-------- Extracted material --------

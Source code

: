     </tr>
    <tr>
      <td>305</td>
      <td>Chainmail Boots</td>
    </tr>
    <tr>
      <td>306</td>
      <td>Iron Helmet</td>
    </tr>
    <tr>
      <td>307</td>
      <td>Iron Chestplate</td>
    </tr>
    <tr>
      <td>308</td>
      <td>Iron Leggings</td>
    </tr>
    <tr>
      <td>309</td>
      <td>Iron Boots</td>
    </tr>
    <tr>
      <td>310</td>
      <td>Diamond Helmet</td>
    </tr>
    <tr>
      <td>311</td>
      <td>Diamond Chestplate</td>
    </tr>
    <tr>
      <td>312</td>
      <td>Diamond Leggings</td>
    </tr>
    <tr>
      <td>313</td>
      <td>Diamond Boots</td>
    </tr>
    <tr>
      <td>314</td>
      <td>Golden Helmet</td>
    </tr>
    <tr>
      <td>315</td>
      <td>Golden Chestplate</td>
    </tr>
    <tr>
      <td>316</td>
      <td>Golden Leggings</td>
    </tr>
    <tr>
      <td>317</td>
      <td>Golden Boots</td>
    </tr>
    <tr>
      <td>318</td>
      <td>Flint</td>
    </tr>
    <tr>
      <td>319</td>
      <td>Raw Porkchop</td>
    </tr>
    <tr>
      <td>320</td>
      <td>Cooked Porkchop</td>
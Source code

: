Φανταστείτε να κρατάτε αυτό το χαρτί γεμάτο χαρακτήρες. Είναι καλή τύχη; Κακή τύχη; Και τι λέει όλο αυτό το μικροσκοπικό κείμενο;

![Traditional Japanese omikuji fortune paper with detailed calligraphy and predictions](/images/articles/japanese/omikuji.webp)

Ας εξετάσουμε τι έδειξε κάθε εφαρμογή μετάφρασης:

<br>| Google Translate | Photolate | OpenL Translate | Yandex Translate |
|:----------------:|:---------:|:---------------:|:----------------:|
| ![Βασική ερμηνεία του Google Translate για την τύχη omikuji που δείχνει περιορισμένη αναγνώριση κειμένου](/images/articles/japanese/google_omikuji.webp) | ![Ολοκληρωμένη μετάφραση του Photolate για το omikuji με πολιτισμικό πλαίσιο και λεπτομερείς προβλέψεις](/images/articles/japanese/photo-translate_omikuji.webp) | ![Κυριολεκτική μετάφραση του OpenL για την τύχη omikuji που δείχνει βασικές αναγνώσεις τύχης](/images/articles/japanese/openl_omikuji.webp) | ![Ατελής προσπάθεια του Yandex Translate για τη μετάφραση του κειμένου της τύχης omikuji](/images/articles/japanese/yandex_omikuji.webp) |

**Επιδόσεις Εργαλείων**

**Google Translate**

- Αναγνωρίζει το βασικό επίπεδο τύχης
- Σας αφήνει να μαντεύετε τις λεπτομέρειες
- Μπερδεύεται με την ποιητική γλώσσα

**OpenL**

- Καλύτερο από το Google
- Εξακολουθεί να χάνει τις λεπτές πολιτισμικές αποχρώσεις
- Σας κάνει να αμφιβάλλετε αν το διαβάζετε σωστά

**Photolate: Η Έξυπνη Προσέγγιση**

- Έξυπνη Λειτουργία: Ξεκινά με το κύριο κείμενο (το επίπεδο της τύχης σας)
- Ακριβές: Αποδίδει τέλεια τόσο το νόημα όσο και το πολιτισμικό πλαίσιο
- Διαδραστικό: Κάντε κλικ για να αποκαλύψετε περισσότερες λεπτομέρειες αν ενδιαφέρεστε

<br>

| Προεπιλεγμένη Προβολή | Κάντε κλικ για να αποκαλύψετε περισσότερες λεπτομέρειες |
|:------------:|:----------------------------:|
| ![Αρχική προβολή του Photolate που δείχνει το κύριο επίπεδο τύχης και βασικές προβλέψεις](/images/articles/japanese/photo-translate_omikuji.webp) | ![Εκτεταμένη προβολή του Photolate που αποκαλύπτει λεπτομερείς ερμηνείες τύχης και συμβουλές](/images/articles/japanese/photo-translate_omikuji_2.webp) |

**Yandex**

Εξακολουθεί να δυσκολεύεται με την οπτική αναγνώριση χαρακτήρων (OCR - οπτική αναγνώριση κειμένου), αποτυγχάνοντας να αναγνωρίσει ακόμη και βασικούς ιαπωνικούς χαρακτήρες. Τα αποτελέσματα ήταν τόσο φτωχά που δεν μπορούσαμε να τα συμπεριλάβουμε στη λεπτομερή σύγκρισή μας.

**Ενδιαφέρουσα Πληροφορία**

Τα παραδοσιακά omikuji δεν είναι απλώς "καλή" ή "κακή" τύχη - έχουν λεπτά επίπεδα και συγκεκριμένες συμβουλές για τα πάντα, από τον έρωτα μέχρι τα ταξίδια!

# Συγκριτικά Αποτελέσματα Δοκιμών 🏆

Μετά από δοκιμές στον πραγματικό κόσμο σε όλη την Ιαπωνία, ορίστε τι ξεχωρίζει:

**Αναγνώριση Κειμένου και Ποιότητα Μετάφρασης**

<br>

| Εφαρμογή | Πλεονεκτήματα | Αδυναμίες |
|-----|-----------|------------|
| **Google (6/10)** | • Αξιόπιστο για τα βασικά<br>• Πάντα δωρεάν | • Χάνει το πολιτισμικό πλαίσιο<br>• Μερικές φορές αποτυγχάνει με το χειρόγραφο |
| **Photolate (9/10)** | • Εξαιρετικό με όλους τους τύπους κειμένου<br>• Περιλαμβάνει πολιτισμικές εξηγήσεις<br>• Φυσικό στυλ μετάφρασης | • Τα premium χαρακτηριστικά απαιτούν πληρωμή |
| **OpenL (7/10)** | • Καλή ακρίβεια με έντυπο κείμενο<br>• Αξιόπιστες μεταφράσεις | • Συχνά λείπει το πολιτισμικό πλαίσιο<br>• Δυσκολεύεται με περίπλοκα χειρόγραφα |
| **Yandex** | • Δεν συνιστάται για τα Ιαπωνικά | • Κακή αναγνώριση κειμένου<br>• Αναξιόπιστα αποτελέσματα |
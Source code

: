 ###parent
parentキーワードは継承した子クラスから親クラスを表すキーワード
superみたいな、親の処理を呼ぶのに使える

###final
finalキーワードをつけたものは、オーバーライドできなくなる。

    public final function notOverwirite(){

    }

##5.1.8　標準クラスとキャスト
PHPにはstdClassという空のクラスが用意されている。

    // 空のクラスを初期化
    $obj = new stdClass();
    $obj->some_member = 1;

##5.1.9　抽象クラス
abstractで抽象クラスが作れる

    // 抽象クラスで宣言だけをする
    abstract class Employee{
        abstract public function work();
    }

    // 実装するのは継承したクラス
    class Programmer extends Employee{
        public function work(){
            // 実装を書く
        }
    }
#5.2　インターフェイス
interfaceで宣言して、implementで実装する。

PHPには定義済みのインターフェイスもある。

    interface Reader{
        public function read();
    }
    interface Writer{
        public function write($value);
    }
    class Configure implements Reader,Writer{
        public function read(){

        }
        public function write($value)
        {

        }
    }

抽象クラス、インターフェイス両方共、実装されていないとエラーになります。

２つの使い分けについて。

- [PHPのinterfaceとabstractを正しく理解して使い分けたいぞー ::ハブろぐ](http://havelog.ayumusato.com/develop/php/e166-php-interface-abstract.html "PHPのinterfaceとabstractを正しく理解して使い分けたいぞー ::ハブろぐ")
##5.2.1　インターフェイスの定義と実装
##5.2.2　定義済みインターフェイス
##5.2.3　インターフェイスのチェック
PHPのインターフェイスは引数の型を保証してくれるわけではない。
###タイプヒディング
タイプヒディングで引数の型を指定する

--------

Work instructions:
Copy only the entries from the first line to the line with "Ας εξετάσουμε τι", each exactly as it appears.

Solution for this problem:
Source code

:     </tr>
    <tr>
      <td>305</td>
      <td>Chainmail Boots</td>
    </tr>
    <tr>
      <td>306</td>
      <td>Iron Helmet</td>
    </tr>
    <tr>
      <td>307</td>
      <td>Iron Chestplate</td>
    </tr>
    <tr>
      <td>308</td>
      <td>Iron Leggings</td>
    </tr>
    <tr>
      <td>309</td>
      <td>Iron Boots</td>
    </tr>
    <tr>
      <td>310</td>
      <td>Diamond Helmet</td>
    </tr>
    <tr>
      <td>311</td>
      <td>Diamond Chestplate</td>
    </tr>
    <tr>
      <td>312</td>
      <td>Diamond Leggings</td>
    </tr>
    <tr>
      <td>313</td>
      <td>Diamond Boots</td>
    </tr>
    <tr>
      <td>314</td>
      <td>Golden Helmet</td>
    </tr>
    <tr>
      <td>315</td>
      <td>Golden Chestplate</td>
    </tr>
    <tr>
      <td>316</td>
      <td>Golden Leggings</td>
    </tr>
    <tr>
      <td>317</td>
      <td>Golden Boots</td>
    </tr>
    <tr>
      <td>318</td>
      <td>Flint</td>
    </tr>
    <tr>
      <td>319</td>
      <td>Raw Porkchop</td>
    </tr>
    <tr>
      <td>320</td>
      <td>Cooked Porkchop</td>
Source code

:Φανταστείτε να κρατάτε αυτό το χαρτί γεμάτο χαρακτήρες. Είναι καλή τύχη; Κακή τύχη; Και τι λέει όλο αυτό το μικροσκοπικό κείμενο;

![Traditional Japanese omikuji fortune paper with detailed calligraphy and predictions](/images/articles/japanese/omikuji.webp)

Ας εξετάσουμε τι έδειξε κάθε εφαρμογή μετάφρασης:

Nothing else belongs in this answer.